RECIPE: Getting figgy with mascarpone
August through September brings a harvest of local figs to Georgia, from Alma and Celeste to Brown Turkey. As a young girl, I learned to can with my mother and grandmother. We would put up figs for preserves right around the time school started.
South Georgia offers a perfect climate for most varieties that grow here, but if you live in the Atlanta area, you’ll most likely pick up Celeste, or possibly Brown Turkey varieties from your local farm stand. The beautiful purple figs seen in most supermarkets are Mission Figs, and are farmed in California. Kadota figs have become a part of the local landscape due mostly to backyard plantings that yield fruit within a few years. Whatever the fig, they are delicious — an ancient fruit of the Old World that is prevalent in many Western and Middle Eastern cuisines.

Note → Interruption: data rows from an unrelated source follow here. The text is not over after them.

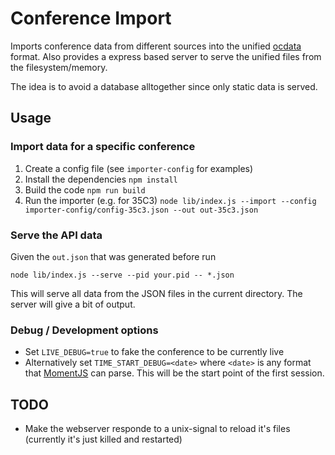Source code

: # Conference Import

Imports conference data from different sources into the unified [ocdata](https://github.com/ocdata/re-data) format. Also provides a express based server to serve the unified files from the filesystem/memory. 

The idea is to avoid a database alltogether since only static data is served. 

## Usage

### Import data for a specific conference

1. Create a config file (see `importer-config` for examples)
2. Install the dependencies `npm install`
3. Build the code `npm run build`
4. Run the importer (e.g. for 35C3) `node lib/index.js --import --config importer-config/config-35c3.json --out out-35c3.json`

### Serve the API data

Given the `out.json` that was generated before run

`node lib/index.js --serve --pid your.pid -- *.json`

This will serve all data from the JSON files in the current directory. The server will give a bit of output.

### Debug / Development options

- Set `LIVE_DEBUG=true` to fake the conference to be currently live
- Alternatively set `TIME_START_DEBUG=<date>` where `<date>` is any format that [MomentJS](https://momentjs.com) can parse. This will be the start point of the first session.

## TODO

- Make the webserver responde to a unix-signal to reload it's files (currently it's just killed and restarted)
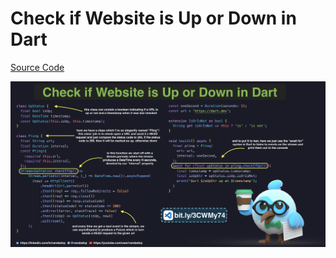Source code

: # Check if Website is Up or Down in Dart

[Source Code](check-if-website-is-up-or-down-in-dart.dart)

![](check-if-website-is-up-or-down-in-dart.jpg)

In Italy, figs are a popular addition to everything from antipasti to custard tarts, and can be found in many northern regions of the country in sweet jams to the south in Calabria, where they are dried. Since figs and polenta are mainstays of Lombardy (as is mascarpone), this easy polenta begs for figs, though its sweetness is a twist on the traditional.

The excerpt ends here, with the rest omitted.